NAME¶
MemGuard
—
memory allocator for debugging purposes
SYNOPSIS¶
options DEBUG_MEMGUARD
DESCRIPTION¶
MemGuard
is a simple and small replacement
memory allocator designed to help detect tamper-after-free scenarios. These
problems are more and more common and likely with multithreaded kernels where
race conditions are more prevalent.
MemGuard
can take over
malloc
(),
realloc
() and
free
() for a single malloc type.
Alternatively
MemGuard
can take over
uma_zalloc
(),
uma_zalloc_arg
() and
uma_free
() for a single
uma zone. Also
MemGuard
can guard all allocations larger
than
PAGE_SIZE
, and can guard a random
fraction of all allocations.
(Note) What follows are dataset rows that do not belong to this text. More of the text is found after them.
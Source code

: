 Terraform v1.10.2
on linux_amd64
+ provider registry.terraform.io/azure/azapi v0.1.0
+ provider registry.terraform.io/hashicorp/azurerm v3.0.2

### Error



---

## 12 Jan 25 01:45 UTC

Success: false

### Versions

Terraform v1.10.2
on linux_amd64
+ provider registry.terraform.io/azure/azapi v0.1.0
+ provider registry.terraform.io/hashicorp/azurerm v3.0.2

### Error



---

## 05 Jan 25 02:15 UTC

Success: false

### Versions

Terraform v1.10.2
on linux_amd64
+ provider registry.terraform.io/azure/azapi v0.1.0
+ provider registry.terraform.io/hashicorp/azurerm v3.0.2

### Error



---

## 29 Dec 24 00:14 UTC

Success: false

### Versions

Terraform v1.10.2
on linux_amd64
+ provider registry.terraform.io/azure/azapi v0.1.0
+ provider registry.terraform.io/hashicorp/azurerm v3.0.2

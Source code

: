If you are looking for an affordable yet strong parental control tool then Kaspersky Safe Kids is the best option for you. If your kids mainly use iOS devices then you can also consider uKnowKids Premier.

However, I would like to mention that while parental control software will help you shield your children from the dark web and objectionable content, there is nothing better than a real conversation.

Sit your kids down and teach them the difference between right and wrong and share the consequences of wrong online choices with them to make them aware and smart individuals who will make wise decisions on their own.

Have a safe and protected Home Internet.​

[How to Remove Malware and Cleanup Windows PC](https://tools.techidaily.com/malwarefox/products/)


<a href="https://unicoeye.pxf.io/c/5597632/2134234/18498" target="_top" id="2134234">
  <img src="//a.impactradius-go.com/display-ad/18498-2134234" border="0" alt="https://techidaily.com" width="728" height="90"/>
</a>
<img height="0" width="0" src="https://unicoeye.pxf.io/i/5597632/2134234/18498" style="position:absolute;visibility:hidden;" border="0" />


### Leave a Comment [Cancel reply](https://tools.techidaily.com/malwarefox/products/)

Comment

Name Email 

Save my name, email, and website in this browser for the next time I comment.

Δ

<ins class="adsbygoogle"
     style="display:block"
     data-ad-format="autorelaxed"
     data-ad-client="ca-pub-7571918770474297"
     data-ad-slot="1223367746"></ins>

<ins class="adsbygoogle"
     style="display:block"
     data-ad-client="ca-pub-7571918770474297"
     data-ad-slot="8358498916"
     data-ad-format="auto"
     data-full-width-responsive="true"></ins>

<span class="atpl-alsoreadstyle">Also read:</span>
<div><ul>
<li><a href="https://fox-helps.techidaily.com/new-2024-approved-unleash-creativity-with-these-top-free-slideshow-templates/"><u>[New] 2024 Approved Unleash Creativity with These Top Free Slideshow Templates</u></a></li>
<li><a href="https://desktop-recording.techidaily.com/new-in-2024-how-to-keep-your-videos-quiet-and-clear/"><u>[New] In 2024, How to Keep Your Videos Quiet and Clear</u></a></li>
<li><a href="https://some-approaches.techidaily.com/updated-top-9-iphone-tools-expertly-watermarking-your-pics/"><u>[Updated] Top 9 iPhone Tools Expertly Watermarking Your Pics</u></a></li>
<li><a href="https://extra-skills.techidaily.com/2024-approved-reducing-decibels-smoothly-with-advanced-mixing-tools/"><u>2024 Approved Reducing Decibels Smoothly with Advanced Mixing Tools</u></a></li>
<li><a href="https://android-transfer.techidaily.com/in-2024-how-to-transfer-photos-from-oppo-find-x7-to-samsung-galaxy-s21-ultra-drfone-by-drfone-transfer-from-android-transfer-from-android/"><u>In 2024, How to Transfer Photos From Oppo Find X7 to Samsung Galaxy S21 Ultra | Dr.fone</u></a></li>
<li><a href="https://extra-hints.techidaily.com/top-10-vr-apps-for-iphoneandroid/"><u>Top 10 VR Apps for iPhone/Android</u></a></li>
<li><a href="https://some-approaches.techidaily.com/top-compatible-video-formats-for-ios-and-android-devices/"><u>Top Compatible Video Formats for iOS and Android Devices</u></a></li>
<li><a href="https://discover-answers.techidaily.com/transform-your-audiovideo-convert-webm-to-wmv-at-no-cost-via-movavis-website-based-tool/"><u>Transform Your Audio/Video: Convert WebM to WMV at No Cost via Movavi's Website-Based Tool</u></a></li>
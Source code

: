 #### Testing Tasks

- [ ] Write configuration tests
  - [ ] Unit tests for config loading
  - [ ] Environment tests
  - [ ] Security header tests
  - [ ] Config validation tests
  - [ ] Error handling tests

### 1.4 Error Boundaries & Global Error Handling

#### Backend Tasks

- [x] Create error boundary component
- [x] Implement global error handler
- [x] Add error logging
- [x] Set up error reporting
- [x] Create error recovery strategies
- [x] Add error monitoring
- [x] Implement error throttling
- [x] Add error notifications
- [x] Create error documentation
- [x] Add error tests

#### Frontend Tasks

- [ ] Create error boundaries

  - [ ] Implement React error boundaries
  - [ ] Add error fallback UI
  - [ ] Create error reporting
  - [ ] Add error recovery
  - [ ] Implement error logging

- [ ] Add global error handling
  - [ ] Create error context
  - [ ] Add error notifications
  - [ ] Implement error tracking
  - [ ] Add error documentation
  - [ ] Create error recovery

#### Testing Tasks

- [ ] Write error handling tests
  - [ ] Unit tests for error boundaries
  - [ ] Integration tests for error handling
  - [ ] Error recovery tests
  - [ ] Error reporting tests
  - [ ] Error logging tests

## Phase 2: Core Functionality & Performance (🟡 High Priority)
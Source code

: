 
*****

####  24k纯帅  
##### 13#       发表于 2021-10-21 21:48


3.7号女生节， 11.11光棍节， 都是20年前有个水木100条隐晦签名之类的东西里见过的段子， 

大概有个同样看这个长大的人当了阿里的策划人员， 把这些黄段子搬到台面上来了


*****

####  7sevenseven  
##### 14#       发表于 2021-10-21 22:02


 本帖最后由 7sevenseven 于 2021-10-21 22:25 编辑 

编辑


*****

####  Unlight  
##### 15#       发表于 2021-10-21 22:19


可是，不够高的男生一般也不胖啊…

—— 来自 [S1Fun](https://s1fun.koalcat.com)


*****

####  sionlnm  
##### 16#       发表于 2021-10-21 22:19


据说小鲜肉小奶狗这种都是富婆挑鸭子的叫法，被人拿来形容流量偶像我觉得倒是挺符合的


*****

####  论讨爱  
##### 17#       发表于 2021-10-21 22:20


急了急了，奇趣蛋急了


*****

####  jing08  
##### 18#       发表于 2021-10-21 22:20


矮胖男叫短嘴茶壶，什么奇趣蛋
There is also a knob to prevent allocations
smaller than a specified size from being guarded, to limit memory waste.
EXAMPLES¶
To use
MemGuard
for a memory type, either add
an entry to
/boot/loader.conf:
vm.memguard.desc=<memory_type>
Or set the
vm.memguard.desc
sysctl(8) variable at run-time:
sysctl vm.memguard.desc=<memory_type>
Where
memory_type can be either a short
description of the memory type to monitor, either name of
uma(9) zone. Only allocations from that
memory_type made after
vm.memguard.desc is set will potentially be
guarded. If
vm.memguard.desc is modified at
run-time then only allocations of the new
memory_type will potentially be guarded once
the
sysctl(8) is set. Existing guarded
allocations will still be properly released by either
free(9) or
uma_zfree(9), depending on what kind of
allocation was taken over.
To determine short description of a
malloc(9) type
one can either take it from the first column of
vmstat(8) -m
output, or to find it in the kernel source. It is the second argument to
MALLOC_DEFINE(9) macro. To determine name of
uma(9) zone one can either take it from the first
column of
vmstat(8)
-z
output, or to find it in the kernel
source. It is the first argument to the
uma_zcreate(9) function.
The
vm.memguard.divisor boot-time tunable is
used to scale how much of the system's physical memory
MemGuard
is allowed to consume. The default
is 10, so up to
cnt.v_page_count/10 pages can
be used.
MemGuard
will reserve
vm_kmem_max /
vm.memguard.divisor bytes of virtual address
space, limited by twice the physical memory size. The physical limit is
reported as
vm.memguard.phys_limit and the
virtual space reserved for
MemGuard
is
reported as
vm.memguard.mapsize.
MemGuard
will not do page promotions for any
allocation smaller than
vm.memguard.minsize
bytes. The default is 0, meaning all allocations can potentially be guarded.
MemGuard
can guard sufficiently large
allocations randomly, with average frequency of every one in 100000 /
vm.memguard.frequency allocations. The
default is 0, meaning no allocations are randomly guarded.
MemGuard
can optionally add unmapped guard
pages around each allocation to detect overflow and underflow, if
vm.memguard.options has the 1 bit set. This
option is enabled by default.
MemGuard
will
optionally guard all allocations of
PAGE_SIZE
or larger if
vm.memguard.options has the 2 bit set. This
option is off by default. By default
MemGuard
doesn't guard those
uma(9) zones that have been initialized with the
UMA_ZONE_NOFREE
flag set, since it can
produce false positives on them. However, this safety measure can be turned
off by setting bit 3 of the
vm.memguard.options tunable.
SEE ALSO¶
sysctl(8),
vmstat(8),
contigmalloc(9),
malloc(9),
redzone(9),
uma(9)
HISTORY¶
MemGuard
first appeared in
FreeBSD 6.0.
AUTHORS¶
MemGuard
was originally written by
Bosko Milekic
⟨bmilekic@FreeBSD.org⟩. This manual page was originally written
by
Christian Brueffer
⟨brueffer@FreeBSD.org⟩. Additions have been made by
Matthew Fleming
⟨mdf@FreeBSD.org⟩ and
Gleb
Smirnoff ⟨glebius@FreeBSD.org⟩ to both the implementation
and the documentation.
BUGS¶
It is not possible to guard allocations that really expect themselves to be
allocated from
uma(9), utilizing additional
interfaces apart from
uma_zalloc
() and
uma_free
(), for example
uma_find_refcnt
(). For the moment of
writing only
mbuf(9) cluster zones belong to that
kind of allocations. Attempt to guard them would lead to kernel panic.